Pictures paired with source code
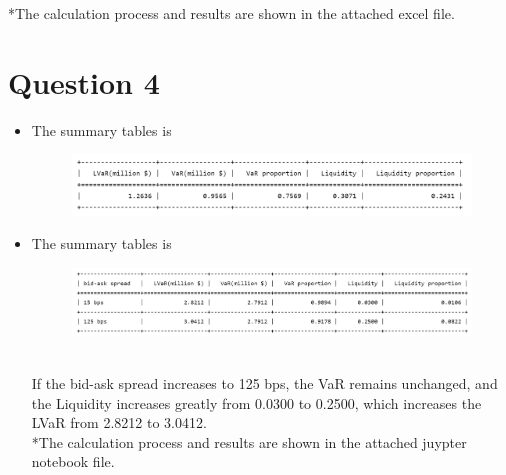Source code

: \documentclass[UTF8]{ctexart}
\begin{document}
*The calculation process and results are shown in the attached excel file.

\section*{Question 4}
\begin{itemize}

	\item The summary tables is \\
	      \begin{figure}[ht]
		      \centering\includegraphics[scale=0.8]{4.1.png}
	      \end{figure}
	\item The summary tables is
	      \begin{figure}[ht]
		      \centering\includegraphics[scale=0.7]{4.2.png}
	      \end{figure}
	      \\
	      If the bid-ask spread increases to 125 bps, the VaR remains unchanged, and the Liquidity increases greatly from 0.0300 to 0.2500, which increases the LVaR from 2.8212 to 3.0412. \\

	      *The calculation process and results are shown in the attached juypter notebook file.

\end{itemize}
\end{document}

* * *

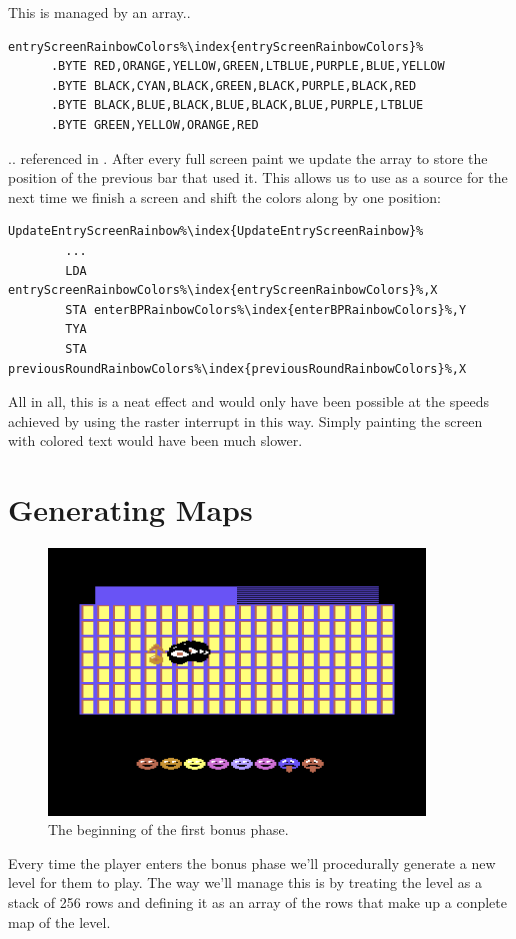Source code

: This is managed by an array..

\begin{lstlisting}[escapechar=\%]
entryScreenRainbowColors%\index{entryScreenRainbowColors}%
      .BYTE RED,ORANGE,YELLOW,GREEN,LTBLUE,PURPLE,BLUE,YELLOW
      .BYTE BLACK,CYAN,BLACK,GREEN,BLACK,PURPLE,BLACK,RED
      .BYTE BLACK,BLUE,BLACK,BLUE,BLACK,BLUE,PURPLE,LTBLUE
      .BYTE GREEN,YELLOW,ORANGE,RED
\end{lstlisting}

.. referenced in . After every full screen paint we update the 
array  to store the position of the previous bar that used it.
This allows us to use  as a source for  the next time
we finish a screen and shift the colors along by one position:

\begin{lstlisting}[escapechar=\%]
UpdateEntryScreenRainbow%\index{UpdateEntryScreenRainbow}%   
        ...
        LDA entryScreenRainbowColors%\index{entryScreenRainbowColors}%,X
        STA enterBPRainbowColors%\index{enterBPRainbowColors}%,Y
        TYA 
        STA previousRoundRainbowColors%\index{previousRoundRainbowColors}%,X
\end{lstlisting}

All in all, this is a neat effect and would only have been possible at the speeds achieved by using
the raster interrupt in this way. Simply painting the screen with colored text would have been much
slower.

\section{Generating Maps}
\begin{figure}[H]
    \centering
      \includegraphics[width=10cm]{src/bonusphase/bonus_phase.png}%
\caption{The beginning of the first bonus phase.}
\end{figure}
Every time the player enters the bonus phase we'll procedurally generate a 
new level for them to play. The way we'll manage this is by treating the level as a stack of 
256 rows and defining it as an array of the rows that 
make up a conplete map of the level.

--

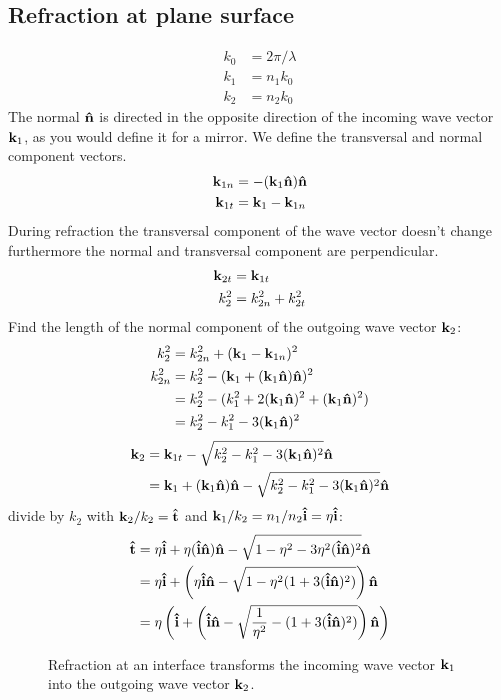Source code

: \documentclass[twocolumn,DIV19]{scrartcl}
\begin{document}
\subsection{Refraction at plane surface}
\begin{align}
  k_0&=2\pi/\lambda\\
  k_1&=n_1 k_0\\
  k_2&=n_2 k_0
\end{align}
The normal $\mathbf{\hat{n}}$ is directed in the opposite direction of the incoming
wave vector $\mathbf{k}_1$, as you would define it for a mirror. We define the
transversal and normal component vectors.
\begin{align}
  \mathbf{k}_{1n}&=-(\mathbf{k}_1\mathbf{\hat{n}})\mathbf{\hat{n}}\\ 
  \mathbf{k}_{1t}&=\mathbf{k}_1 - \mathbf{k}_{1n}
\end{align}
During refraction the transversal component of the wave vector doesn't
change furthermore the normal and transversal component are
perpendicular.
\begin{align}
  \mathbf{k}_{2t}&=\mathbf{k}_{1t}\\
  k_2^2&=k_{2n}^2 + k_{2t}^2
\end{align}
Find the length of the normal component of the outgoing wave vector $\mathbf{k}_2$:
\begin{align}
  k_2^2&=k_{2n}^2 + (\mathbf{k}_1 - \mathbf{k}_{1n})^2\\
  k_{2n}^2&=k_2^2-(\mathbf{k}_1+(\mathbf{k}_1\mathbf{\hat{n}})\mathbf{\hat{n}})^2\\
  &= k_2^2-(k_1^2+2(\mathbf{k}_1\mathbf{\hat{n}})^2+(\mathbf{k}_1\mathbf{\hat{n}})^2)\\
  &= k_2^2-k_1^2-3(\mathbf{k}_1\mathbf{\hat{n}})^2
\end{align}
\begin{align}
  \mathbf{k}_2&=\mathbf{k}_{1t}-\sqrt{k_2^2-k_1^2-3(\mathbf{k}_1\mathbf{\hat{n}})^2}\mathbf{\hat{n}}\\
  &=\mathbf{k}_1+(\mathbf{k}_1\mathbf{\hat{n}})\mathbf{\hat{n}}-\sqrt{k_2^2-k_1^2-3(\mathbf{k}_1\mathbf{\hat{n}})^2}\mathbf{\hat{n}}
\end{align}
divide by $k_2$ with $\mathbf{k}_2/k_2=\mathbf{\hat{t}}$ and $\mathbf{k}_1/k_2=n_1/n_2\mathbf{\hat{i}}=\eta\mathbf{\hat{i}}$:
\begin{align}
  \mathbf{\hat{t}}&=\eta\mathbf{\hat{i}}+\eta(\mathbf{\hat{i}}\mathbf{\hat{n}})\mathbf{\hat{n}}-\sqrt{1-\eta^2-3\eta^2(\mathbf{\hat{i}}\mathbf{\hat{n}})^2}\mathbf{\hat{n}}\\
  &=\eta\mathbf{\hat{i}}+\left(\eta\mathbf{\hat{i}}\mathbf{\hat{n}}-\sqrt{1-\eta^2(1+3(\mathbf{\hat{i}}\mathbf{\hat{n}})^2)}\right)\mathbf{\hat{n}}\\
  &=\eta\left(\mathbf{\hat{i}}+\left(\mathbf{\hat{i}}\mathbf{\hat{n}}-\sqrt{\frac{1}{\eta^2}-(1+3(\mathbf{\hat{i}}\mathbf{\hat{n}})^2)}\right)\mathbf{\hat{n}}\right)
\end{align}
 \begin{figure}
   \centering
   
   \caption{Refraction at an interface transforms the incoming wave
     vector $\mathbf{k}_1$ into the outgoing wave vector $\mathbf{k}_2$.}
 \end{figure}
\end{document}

Task requirements – From the entries above, return each line with the word "file" in it.

Response to the exercise –
*The calculation process and results are shown in the attached excel file.
	      *The calculation process and results are shown in the attached juypter notebook file.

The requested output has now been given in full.